Recovered amine was recycled nine times, without any adverse effect on the 
quality of the diazonium salt. Amine obtained as filter residue after the 
10th cycle was discarded to remove impurities. The filtrate was a 
diazonium salt solution brown colored by 3-nitro-4-aminotoluene which was 
dissolved therein. The solution was postdiazotized in the sojourn vessel 
(14) by admixing it with a minor quantity of sodium nitrite solution. The 
diazonium salt solution turned reddish-violet. After having been allowed 
to remain in the sojourn vessel (14) over 15 minutes, it was taken 
therefrom for work up. 
EXAMPLE 4 
The procedure was as described in Example 3, but the residence time of the 
diazonium salt solution in sojourn vessel (14) was once reduced to 5 
minutes and once increased to 30 minutes. The different residence times 
resulted in the formation of qualitatively different diazonium salts as 
was evidenced by the tint of the azo dyestuffs made from the respective 
diazonium salt. 
EXAMPLE 5 
345 g (2 mols) of 4-chloro-2nitraniline was made into a paste with 136 ml 
of water and the paste was admixed with 520 ml of hydrochloric acid of 31 
weight % strength. The whole was stirred for 15 minutes and then admixed 
with a further 662 ml of water and 8 mols of a 10 weight % solution of 
dibutylated naphthalene sulfonate (LEONIL DB, this is a registered Trade 
Mark of Hoechst Aktiengesellschaft, Frankfurt/M., Federal Republic of 
Germany). The suspension so obtained was continuously introduced within 1 
hour into the base portion of the diazotization vessel (2) which was 4 cm 
wide and 70 cm high.
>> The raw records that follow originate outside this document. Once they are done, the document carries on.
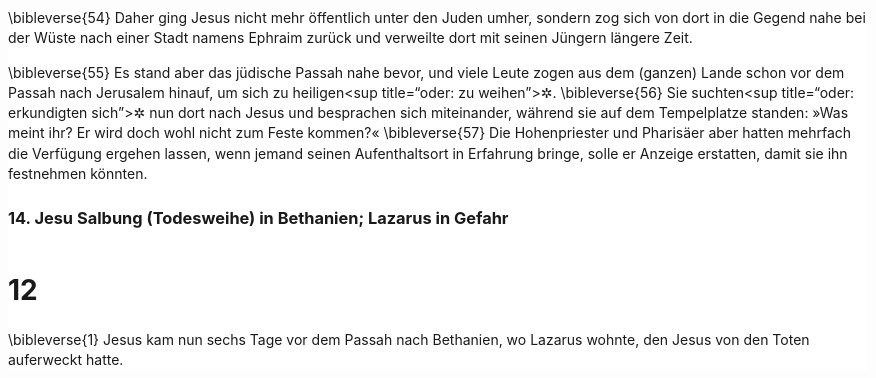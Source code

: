 \bibleverse{54} Daher ging Jesus nicht mehr öffentlich unter den Juden umher, sondern zog sich von dort in die Gegend nahe bei der Wüste nach einer Stadt namens Ephraim zurück und verweilte dort mit seinen Jüngern längere Zeit.

\bibleverse{55} Es stand aber das jüdische Passah nahe bevor, und viele Leute zogen aus dem (ganzen) Lande schon vor dem Passah nach Jerusalem hinauf, um sich zu heiligen<sup title=“oder: zu weihen”>&#x2732;</sup>.
\bibleverse{56} Sie suchten<sup title=“oder: erkundigten sich”>&#x2732;</sup> nun dort nach Jesus und besprachen sich miteinander, während sie auf dem Tempelplatze standen: »Was meint ihr? Er wird doch wohl nicht zum Feste kommen?«
\bibleverse{57} Die Hohenpriester und Pharisäer aber hatten mehrfach die Verfügung ergehen lassen, wenn jemand seinen Aufenthaltsort in Erfahrung bringe, solle er Anzeige erstatten, damit sie ihn festnehmen könnten.

### 14. Jesu Salbung (Todesweihe) in Bethanien; Lazarus in Gefahr

# 12
\bibleverse{1} Jesus kam nun sechs Tage vor dem Passah nach Bethanien, wo Lazarus wohnte, den Jesus von den Toten auferweckt hatte.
At the same time, the diazotization vessel (2) was 
fed with sodium nitrite solution, through inlets (8, 9 and 10). A 
temperature of 10.degree. C. was maintained inside the diazotization 
vessel (2) by cooling with brine. The conversion rate was 93% under these 
conditions. Unreacted 4-chloro-2-nitraniline was cycled as described in 
Example 3. The diazonium salt solution obtained downstream of the filter 
was post-diazotized in sojourn vessel (14) with a small quantity of sodium 
nitrite solution to effect reaction of dissolved amine.